入稿データの知的所有権は第一に著者にありますが,印刷のために調整されたデータは調整した者にも知的所有権が発生します。印刷物をそのまま複写したり,印刷するのは同様に著者や版下作成者の知的所有権に留意する必要があります。インターネットで配布されているイラストやフォントも商用では許可が必要としている場合がありますので,留意してください。役所だから学校だから無料配布だからと言って勝手に使っていいというわけではありません。

ダイレクト印刷は手直しができません――最低コスト

 ダイレクト印刷というのは従来,フィルム製版をしないオフセット印刷のことでした。版下を直接刷版に写真処理する方法です。今ではパソコンプリントや手書き版下をスキャナで撮ってから刷版を作る方法を含めてダイレクト印刷と呼んでいます。
 ダイレクトの場合は手直しができません。手直しの可能性があるときは「リプリント」を指定してください。リプリントは組み直しをせず,最大限入稿データを生かし,かつ手直しできる方法で印刷の準備をします。ダイレクト製版は,データを保存していない場合,品質は二の次でコストを掛けられない場合にご用命ください。
 ダイレクト印刷の代表は選挙公報です。選挙事務所が作った手書きや活字の版下をそのまま印刷します。筆でしたためる候補者もあれば,活字で公約をびっしりと並べる候補者もあり,容貌やイメージを中心に掲載する候補者もあり,それをそのまま印刷します。そこに他人の手が入るのを極力避けるためと思います。
 ただ,写真や墨絵のような濃淡のあるイラスト,網ふせした表などはダイレクト印刷ではきれいに印刷できません。
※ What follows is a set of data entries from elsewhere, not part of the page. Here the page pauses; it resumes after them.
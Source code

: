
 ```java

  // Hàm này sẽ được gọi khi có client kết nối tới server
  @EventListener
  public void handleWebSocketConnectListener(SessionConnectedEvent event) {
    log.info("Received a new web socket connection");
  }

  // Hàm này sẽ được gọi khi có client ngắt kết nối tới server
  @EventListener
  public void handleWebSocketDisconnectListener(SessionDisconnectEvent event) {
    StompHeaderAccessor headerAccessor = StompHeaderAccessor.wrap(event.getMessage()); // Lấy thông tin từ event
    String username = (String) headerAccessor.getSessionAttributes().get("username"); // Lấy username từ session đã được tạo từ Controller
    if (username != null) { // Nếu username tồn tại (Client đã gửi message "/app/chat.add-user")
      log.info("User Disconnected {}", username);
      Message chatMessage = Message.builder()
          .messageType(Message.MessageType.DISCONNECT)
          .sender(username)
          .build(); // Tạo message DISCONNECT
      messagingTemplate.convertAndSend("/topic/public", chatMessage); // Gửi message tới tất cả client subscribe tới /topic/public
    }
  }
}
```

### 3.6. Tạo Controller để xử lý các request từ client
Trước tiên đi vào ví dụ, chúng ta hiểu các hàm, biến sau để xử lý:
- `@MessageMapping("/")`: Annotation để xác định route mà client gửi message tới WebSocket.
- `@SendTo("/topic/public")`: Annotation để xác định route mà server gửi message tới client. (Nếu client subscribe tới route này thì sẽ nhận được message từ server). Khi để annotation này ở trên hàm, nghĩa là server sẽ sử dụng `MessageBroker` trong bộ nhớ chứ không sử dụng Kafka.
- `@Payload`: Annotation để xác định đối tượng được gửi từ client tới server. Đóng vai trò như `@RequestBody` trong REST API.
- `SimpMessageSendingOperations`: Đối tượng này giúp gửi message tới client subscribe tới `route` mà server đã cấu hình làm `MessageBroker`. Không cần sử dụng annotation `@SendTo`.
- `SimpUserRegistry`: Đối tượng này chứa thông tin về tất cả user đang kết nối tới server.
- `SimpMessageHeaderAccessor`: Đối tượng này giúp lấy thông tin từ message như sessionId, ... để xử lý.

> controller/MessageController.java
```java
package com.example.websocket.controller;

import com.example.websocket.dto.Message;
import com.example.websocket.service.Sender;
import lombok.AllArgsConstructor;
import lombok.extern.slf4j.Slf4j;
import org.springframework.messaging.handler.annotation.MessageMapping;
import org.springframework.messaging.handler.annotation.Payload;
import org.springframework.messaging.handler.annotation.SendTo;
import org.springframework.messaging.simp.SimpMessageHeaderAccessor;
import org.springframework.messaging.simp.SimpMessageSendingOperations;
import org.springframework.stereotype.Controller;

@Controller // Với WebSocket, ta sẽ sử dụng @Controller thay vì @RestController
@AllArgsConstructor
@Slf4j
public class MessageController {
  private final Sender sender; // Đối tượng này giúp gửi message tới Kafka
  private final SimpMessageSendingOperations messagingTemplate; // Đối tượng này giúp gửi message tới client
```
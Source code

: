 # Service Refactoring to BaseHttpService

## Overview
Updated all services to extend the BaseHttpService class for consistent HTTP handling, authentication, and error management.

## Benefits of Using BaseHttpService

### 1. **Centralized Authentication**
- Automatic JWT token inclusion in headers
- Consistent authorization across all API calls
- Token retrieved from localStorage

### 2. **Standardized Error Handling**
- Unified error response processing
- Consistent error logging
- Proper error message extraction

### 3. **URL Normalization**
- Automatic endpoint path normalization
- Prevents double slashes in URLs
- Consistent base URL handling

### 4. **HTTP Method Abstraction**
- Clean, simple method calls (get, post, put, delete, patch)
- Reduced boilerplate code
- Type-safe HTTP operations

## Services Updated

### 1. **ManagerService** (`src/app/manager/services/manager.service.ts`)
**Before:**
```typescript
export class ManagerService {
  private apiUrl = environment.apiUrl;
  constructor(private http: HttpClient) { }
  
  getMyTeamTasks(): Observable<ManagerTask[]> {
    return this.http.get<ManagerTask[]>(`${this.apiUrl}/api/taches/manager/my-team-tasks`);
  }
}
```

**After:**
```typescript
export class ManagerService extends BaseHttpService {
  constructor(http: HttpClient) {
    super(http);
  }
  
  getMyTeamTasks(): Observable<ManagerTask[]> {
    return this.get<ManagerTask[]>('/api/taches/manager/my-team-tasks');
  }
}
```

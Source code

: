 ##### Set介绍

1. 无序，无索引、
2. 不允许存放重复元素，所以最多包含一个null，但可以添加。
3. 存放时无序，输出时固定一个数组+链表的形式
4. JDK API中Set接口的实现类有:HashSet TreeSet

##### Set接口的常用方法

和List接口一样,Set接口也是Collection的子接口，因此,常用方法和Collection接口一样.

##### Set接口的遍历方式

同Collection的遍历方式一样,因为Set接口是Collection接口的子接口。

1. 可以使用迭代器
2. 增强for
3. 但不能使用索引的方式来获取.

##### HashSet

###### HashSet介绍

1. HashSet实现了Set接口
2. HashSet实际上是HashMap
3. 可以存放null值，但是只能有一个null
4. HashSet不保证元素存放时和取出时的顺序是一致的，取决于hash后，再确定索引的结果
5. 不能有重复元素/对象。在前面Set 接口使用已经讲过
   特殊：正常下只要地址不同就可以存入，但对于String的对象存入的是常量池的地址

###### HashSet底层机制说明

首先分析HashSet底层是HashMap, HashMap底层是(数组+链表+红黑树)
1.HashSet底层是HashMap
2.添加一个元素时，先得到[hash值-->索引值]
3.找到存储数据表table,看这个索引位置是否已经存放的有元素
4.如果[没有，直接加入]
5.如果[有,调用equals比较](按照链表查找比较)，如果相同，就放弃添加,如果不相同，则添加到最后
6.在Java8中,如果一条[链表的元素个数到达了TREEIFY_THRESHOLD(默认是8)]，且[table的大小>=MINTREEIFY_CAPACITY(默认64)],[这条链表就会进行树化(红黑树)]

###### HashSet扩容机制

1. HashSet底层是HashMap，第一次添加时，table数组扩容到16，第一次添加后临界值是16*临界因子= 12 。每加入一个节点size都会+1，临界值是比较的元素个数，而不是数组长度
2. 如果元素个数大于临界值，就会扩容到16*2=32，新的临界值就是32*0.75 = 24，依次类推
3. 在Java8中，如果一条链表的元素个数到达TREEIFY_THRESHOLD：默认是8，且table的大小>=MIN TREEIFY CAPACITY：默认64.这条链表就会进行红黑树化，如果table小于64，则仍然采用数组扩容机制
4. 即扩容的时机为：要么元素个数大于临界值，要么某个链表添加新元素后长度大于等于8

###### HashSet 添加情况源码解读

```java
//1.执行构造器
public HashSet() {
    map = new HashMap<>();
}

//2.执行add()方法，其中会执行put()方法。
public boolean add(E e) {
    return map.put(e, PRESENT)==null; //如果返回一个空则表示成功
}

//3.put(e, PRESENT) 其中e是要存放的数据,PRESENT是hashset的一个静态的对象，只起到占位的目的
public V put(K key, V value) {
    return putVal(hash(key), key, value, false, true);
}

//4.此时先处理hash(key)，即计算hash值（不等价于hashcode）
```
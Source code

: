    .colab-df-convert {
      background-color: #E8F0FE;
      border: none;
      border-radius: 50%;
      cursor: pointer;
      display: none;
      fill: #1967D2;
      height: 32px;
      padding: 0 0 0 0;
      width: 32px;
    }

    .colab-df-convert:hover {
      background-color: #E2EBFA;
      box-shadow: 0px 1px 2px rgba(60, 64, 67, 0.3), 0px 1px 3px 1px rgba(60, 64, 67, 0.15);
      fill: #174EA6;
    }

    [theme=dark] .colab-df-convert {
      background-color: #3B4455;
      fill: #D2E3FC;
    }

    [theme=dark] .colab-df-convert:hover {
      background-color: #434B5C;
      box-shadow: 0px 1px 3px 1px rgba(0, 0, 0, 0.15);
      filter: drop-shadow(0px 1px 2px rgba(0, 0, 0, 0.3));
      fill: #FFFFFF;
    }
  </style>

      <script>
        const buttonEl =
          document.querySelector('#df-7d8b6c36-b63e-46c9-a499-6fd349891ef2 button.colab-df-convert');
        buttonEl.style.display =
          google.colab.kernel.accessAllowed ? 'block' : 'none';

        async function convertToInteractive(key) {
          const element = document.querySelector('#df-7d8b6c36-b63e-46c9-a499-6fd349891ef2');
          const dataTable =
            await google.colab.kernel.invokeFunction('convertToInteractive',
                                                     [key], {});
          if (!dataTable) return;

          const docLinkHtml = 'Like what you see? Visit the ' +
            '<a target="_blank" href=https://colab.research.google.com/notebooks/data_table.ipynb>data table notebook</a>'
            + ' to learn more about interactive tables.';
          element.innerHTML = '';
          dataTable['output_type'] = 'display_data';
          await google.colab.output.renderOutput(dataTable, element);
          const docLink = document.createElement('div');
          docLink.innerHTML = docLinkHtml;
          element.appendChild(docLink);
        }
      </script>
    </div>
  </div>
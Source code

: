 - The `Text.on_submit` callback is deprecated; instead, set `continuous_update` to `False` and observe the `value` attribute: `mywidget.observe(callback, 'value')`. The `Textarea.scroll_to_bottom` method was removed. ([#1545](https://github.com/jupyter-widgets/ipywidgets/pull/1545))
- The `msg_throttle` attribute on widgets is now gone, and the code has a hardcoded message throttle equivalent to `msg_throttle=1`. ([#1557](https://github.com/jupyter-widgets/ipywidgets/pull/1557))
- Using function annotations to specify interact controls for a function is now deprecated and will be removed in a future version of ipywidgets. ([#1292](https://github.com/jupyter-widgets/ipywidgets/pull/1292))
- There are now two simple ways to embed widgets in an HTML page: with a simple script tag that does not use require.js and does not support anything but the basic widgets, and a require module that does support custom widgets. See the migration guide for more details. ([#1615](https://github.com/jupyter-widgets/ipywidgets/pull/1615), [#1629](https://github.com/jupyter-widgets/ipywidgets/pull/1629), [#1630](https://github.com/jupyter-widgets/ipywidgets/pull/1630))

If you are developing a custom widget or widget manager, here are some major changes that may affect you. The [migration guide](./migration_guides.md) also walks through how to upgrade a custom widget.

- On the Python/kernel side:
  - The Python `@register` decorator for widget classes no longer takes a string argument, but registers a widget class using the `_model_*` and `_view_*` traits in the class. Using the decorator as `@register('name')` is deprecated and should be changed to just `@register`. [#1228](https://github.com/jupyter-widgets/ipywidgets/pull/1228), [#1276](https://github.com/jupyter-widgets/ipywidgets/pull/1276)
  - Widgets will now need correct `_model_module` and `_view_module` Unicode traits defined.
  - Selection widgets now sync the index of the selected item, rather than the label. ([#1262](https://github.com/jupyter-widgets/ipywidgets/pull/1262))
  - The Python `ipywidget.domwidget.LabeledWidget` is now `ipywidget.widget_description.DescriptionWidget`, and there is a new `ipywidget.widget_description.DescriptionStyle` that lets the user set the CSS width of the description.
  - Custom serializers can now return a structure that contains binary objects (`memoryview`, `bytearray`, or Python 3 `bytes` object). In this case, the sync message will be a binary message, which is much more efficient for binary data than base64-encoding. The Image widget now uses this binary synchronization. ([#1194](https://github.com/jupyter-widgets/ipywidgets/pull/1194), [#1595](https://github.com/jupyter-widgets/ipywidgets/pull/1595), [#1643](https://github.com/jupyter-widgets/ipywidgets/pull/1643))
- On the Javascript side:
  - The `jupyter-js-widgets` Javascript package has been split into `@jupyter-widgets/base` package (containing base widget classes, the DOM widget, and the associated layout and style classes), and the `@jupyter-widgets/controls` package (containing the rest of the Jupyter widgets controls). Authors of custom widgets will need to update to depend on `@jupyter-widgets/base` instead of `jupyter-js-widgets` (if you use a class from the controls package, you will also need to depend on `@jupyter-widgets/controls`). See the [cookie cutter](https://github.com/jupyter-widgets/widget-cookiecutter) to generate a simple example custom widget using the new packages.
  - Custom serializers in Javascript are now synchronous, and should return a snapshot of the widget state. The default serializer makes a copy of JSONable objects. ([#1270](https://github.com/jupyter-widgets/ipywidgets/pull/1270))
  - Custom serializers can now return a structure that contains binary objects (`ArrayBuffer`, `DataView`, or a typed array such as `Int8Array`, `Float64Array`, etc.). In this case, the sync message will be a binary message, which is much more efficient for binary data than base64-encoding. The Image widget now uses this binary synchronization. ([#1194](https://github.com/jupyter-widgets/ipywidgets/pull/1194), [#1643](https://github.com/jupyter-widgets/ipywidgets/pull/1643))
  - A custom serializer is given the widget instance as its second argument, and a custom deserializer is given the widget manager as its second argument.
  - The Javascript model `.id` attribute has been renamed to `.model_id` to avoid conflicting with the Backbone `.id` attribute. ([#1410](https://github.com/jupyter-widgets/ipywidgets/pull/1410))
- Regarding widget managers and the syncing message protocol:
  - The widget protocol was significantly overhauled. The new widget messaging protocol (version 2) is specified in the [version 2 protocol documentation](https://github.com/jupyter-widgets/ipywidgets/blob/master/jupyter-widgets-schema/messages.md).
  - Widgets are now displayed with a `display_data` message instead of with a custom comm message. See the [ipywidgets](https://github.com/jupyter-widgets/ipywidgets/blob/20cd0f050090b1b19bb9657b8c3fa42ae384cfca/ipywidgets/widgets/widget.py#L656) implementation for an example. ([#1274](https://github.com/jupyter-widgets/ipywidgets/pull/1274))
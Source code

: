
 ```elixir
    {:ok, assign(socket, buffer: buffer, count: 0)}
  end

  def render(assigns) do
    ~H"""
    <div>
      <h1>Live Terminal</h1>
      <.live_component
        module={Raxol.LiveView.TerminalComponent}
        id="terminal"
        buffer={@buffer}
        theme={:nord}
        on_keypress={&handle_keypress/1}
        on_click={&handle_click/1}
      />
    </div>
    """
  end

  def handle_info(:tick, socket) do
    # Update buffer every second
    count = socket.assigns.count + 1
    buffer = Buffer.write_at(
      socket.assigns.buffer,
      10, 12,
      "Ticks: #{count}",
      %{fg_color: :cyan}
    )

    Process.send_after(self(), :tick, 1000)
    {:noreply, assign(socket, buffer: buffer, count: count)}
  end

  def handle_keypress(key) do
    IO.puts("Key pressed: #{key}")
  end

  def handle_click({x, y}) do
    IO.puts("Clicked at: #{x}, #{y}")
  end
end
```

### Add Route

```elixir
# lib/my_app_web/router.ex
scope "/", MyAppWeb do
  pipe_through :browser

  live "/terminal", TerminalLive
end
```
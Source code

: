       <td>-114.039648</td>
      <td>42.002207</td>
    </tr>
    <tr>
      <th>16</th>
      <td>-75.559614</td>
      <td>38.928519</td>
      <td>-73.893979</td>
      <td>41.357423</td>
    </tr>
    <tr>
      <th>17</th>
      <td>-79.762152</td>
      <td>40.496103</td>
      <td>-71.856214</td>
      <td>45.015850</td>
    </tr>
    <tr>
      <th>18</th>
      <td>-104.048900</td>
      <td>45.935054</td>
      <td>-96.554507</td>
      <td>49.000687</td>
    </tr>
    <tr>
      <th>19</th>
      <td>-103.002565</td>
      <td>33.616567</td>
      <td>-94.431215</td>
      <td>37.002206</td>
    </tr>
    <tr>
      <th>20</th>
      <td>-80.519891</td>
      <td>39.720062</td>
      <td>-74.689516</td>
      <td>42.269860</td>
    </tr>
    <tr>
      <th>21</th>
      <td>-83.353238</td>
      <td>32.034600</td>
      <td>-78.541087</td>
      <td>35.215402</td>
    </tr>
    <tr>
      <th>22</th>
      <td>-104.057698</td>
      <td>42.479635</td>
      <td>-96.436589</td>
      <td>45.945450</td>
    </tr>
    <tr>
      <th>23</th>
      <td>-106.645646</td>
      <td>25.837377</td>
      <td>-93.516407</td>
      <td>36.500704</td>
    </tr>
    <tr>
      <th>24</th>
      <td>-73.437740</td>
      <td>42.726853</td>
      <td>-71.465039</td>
コピーをとったように濃淡が極端になり,ムラになります。必要に応じて,プリントをスキャナーで撮り直すのですが,原版から撮ったようにはなりません。
参照 WORDを使いやすく

リプリントは手直しができます――低コスト高品質

 なんとかデータを活用すべく考えたのが,著者と同じソフトウェアで印刷所でプリントし直してから,印刷することです。あいわプリントではこれを「リプリント」と呼んでいます。初めはレーザープリンタで600dpiのプリントアウトを作ってからダイレクト印刷にかけると,著者の24ドットプリンターよりずっときれいに印刷できることからはじめました。今ではCTPによって中間プロセスを介さずに3000dpiで出力します。著者の見逃したミスを直したり,著者の持っていないフォントを使ったり,多数の著者の細かな違いを統一整理したりすることがもできるようになりました。
 実際にはプリンターのちがい,フォントのちがいなどから思いがけない手直しを要することもありますが,リプリントの需要は多くなっています。写真や網掛けなどが入っている時は,ダイレクトは不可能なので,リプリントするか,印刷会社のDTPで組版し直しするしかありません。
 入稿したファイルは同じソフトで開いて,著者のプリントを見ながら
  ・フォントの確認,置換え
  ・文字ずれの確認,調整
  ・写真は一旦取り出して写真修整ソフトで調整
  ・ノンブル(ページ番号の数字のことをさす。ドイツ語読み。英語ではページナンバー)を振る
  ・カラーの場合はCMYK変換をする
などの作業を行います。
 元のデータを手直しして再入稿すると,一から調整し直しになり,経費が発生します。これ以降はお任せください。
参照 WORDで発注

版下制作も委託するのがベスト――高コスト最高品質

 印刷会社のパソコンは見た目はメーカーも家庭のものと変わりません。ひょっとしたら家庭の方がが高価かもしれません。テレビも見れません。しかし,印刷に必要な優秀なソフトとそれを動かすのに必要な機能を持っています。
 折角自分のパソコンで打った原稿は文字を活用できます。その分コストも安くなります。是非同時に入稿してください。とんでもない誤植はまぬがれます。が,校正はしっかりとお願いします。他人の手が入っていますし,自分の間違いも見つけられるかもしれません。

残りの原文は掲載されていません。